OpenBSD 3.9 remote installation

Daniel Hartmeier daniel at benzedrine.cx
Tue May 9 00:54:06 PDT 2006


On Sun, May 07, 2006 at 11:27:23PM +0200, Leines wrote:

> To be more exact: I have access to a shell console to this machine. I can
> "watch" while the system boots. I can logon to a ssh-encrypted connection
> and have keyboard access to the machine.
> 
> I can also reinstall Debian and some other Linux systems on demand for free
> (automatic reinstall, controlled by hosters webpage) as often as I want to.

I'm not sure writing either of the i386 images directly to disk will
boot. This is one of the ways to boot sparc (using miniroot.fs in the
swap partition), but I don't think it's supported with i386.

You could prepare an install on a local i386 machine with a smaller
disk. Use one single / filesystem, small enough to hold the system.

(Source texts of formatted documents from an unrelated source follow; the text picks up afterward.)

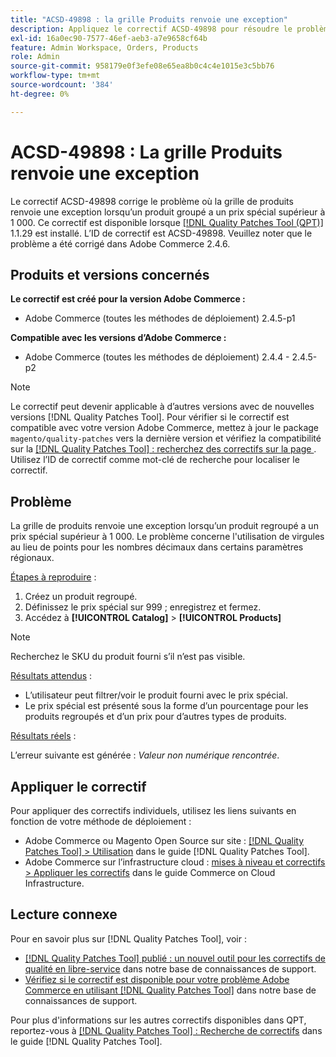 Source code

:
 ```yaml
---
title: "ACSD-49898 : la grille Produits renvoie une exception"
description: Appliquez le correctif ACSD-49898 pour résoudre le problème Adobe Commerce où la grille de produits renvoie une exception lorsqu’un produit groupé a un prix spécial supérieur à 1 000.
exl-id: 16a0ec90-7577-46ef-aeb3-a7e9658cf64b
feature: Admin Workspace, Orders, Products
role: Admin
source-git-commit: 958179e0f3efe08e65ea8b0c4c4e1015e3c5bb76
workflow-type: tm+mt
source-wordcount: '384'
ht-degree: 0%

---
```


# ACSD-49898 : La grille Produits renvoie une exception

Le correctif ACSD-49898 corrige le problème où la grille de produits renvoie une exception lorsqu’un produit groupé a un prix spécial supérieur à 1 000. Ce correctif est disponible lorsque [[!DNL Quality Patches Tool (QPT)]](/help/announcements/adobe-commerce-announcements/magento-quality-patches-released-new-tool-to-self-serve-quality-patches.md) 1.1.29 est installé. L’ID de correctif est ACSD-49898. Veuillez noter que le problème a été corrigé dans Adobe Commerce 2.4.6.

## Produits et versions concernés

**Le correctif est créé pour la version Adobe Commerce :**

* Adobe Commerce (toutes les méthodes de déploiement) 2.4.5-p1

**Compatible avec les versions d’Adobe Commerce :**

* Adobe Commerce (toutes les méthodes de déploiement) 2.4.4 - 2.4.5-p2

>[!NOTE]
>
>Le correctif peut devenir applicable à d’autres versions avec de nouvelles versions [!DNL Quality Patches Tool]. Pour vérifier si le correctif est compatible avec votre version Adobe Commerce, mettez à jour le package `magento/quality-patches` vers la dernière version et vérifiez la compatibilité sur la [[!DNL Quality Patches Tool] : recherchez des correctifs sur la page ](https://experienceleague.adobe.com/tools/commerce-quality-patches/index.html). Utilisez l’ID de correctif comme mot-clé de recherche pour localiser le correctif.

## Problème

La grille de produits renvoie une exception lorsqu’un produit regroupé a un prix spécial supérieur à 1 000. Le problème concerne l&#39;utilisation de virgules au lieu de points pour les nombres décimaux dans certains paramètres régionaux.

<u>Étapes à reproduire</u> :

1. Créez un produit regroupé.
1. Définissez le prix spécial sur 999 ; enregistrez et fermez.
1. Accédez à **[!UICONTROL Catalog]** > **[!UICONTROL Products]**

>[!NOTE]
>
>Recherchez le SKU du produit fourni s’il n’est pas visible.

<u>Résultats attendus</u> :

* L’utilisateur peut filtrer/voir le produit fourni avec le prix spécial.
* Le prix spécial est présenté sous la forme d’un pourcentage pour les produits regroupés et d’un prix pour d’autres types de produits.

<u>Résultats réels</u> :

L’erreur suivante est générée : *Valeur non numérique rencontrée*.

## Appliquer le correctif

Pour appliquer des correctifs individuels, utilisez les liens suivants en fonction de votre méthode de déploiement :

* Adobe Commerce ou Magento Open Source sur site : [[!DNL Quality Patches Tool] > Utilisation](https://experienceleague.adobe.com/docs/commerce-operations/tools/quality-patches-tool/usage.html) dans le guide [!DNL Quality Patches Tool].
* Adobe Commerce sur l’infrastructure cloud : [mises à niveau et correctifs > Appliquer les correctifs](https://experienceleague.adobe.com/docs/commerce-cloud-service/user-guide/develop/upgrade/apply-patches.html) dans le guide Commerce on Cloud Infrastructure.

## Lecture connexe

Pour en savoir plus sur [!DNL Quality Patches Tool], voir :

* [[!DNL Quality Patches Tool] publié : un nouvel outil pour les correctifs de qualité en libre-service](/help/announcements/adobe-commerce-announcements/magento-quality-patches-released-new-tool-to-self-serve-quality-patches.md) dans notre base de connaissances de support.
* [Vérifiez si le correctif est disponible pour votre problème Adobe Commerce en utilisant  [!DNL Quality Patches Tool]](/help/support-tools/patches-available-in-qpt-tool/check-patch-for-magento-issue-with-magento-quality-patches.md) dans notre base de connaissances de support.

Pour plus d&#39;informations sur les autres correctifs disponibles dans QPT, reportez-vous à [[!DNL Quality Patches Tool] : Recherche de correctifs](https://experienceleague.adobe.com/tools/commerce-quality-patches/index.html) dans le guide [!DNL Quality Patches Tool].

Then reinstall the Linux image on the remote host. Boot into it, with
its filesystems mounted read-only and with networking.

Then you can pipe the disk image of the local machine through ssh to the
remote machine and write it to the raw disk there, like

  local# dd if=/dev/wd0c | ssh remote "dd of=/dev/hda"

Then the remote machine should boot into OpenBSD. Adjust for the larger
disk using fdisk and disklabel the additional space as you like. You
can't resize existing slices, but make trailing space new slices.